A good deal of Jesus’ ministry involved battling unclean spirits – and his body, the Church, continues to wage this battle today. Indeed, exorcisms of possessed people are rare – but they do happen. Typically, the devil and his minions are more subtle, tempting us behind the scenes, working through our sinful flesh to drive a wedge between us and God, chipping away at the stone, gradually eating away at us until we are alienated from God and don’t even realize it.

So how do we fight an enemy we can’t see? Fortunately, “for us fights the Valiant One, whom God himself elected,” the Valiant One who has already defeated Satan at the cross, the Valiant One who calls us out of darkness and exorcises our unclean spirits at the baptismal font, the Valiant One whose sacrificed holy Flesh and Blood are given to us to sanctify us and fortify us against the crafts and assaults of the devil.

And this champion, our Lord Jesus, fights on our behalf by giving us his very Word, his holy scriptures, the Gospel proclaimed and preached by his ministers, the glorious gifts of absolution, baptism, and the Lord’ Supper. We come to this church week after week to be strengthened against the devils and to be equipped to resist them.

There is only one way to be safe from evil: to be with Jesus. Listen to our Lord’s preaching in our text: “He who is not with me is against me, and he who does not gather with me scatters.” We gather with Jesus right here. And like the mute person who was gagged by the devil, when Jesus casts out our demons, our tongues are loosed, and we can thank and praise God for his gift. We can tell the marveling multitudes just who it is who has delivered us. We can also raise our voices and our fists at the devil, and curse him to hell in the name of the Lord Jesus.

Only in Christ can we obey St. Paul’s exortations in our epistle lesson. For notice that Paul says: “You were once darkness, but now you are light in the Lord.” That was then, this is now! Our days of being imprisoned to Satan are over. We have been released from our shackles and led out of the dark prison into the glorious light of Christ!

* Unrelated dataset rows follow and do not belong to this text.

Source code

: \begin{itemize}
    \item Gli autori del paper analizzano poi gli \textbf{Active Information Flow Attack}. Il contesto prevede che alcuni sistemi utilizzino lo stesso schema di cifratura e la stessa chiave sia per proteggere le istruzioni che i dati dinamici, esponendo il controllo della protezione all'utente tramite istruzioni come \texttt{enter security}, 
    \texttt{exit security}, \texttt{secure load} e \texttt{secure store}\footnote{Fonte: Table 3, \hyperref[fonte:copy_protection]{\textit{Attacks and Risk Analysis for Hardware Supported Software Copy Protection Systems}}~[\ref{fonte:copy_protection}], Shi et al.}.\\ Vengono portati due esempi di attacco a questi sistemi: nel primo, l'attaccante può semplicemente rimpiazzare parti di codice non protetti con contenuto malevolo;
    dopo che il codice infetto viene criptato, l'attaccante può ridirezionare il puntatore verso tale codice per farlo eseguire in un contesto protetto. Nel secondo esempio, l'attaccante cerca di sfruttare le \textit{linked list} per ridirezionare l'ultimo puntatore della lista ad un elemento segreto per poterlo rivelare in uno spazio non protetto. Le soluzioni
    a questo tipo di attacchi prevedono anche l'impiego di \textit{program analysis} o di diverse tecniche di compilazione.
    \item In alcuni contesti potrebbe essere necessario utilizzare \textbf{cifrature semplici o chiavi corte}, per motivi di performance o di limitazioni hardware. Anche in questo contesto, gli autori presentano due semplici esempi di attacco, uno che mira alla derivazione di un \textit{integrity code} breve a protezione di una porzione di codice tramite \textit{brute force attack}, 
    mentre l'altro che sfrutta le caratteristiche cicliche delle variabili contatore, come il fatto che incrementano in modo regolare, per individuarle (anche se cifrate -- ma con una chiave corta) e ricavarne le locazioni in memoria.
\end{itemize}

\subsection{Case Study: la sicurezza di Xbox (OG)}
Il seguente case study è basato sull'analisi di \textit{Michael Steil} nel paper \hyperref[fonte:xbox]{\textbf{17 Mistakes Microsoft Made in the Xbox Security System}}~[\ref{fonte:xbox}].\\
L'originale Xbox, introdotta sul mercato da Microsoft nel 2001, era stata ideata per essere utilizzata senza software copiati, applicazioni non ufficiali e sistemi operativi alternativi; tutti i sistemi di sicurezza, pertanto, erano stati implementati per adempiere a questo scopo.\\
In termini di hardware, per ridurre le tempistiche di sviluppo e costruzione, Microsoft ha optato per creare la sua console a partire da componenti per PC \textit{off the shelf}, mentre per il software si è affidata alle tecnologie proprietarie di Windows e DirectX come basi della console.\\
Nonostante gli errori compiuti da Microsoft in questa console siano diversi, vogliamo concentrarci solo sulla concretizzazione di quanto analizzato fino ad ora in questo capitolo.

And this blessing from God is for all of those who “hear the word of God and keep it.” For as the woman shouts to Jesus, his Mother Mary is truly blessed. She is blessed by the very presence of Jesus in her womb and at her breast. As the Blessed Virgin sang (and as the Church continues to sing): “All generations shall call me blessed.” Indeed, the Mother of God is blessed by her Son’s real physical presence in her body. And notice what our Lord says. This blessedness is not only for St. Mary, but “more than that,” it is for all of us as well. For Mary is a type, or a symbol, of the Church, and the Church is indeed the pure virginal mother who, as Luther teaches us in the Large Catechism, gives birth to every Christian.

We too are blessed, just like our Lord’s mother. For we too carry the Lord’s physical presence in our Body as we partake of the sacrament of Holy Communion. And we too carry the Lord in our breast, as the Word of God is preached into our ears and rests in our hearts – fulfilling King David’s ancient prayer: “Create in me a clean heart, O God.”

Dear brothers and sisters, if we abide in our Lord’s Word, no harm can come to us from the evil one. For nothing can snatch us from the hand of God, the fingers of which cast out demons and point us to where our salvation was won: the cross, and to where that salvation is distributed: the font, the pulpit, and the altar. “Though devils all the world should fill,” and no matter how persistent, crafty, sneaky, and hungry the old evil foe is, truly “they can harm us none.” For Satan is already defeated, “one little word can fell him.”

Having been liberated from all your sins by our Lord Jesus Christ, you are now free to surround yourself in his Word and to partake freely of his sacraments! You are now free to be imitators of God, free to walk in love, and free to walk as children of light.

For you were once darkness, but now you are light in the Lord. Amen.

In the Name of the Father and of the + Son and of the Holy Spirit. Amen.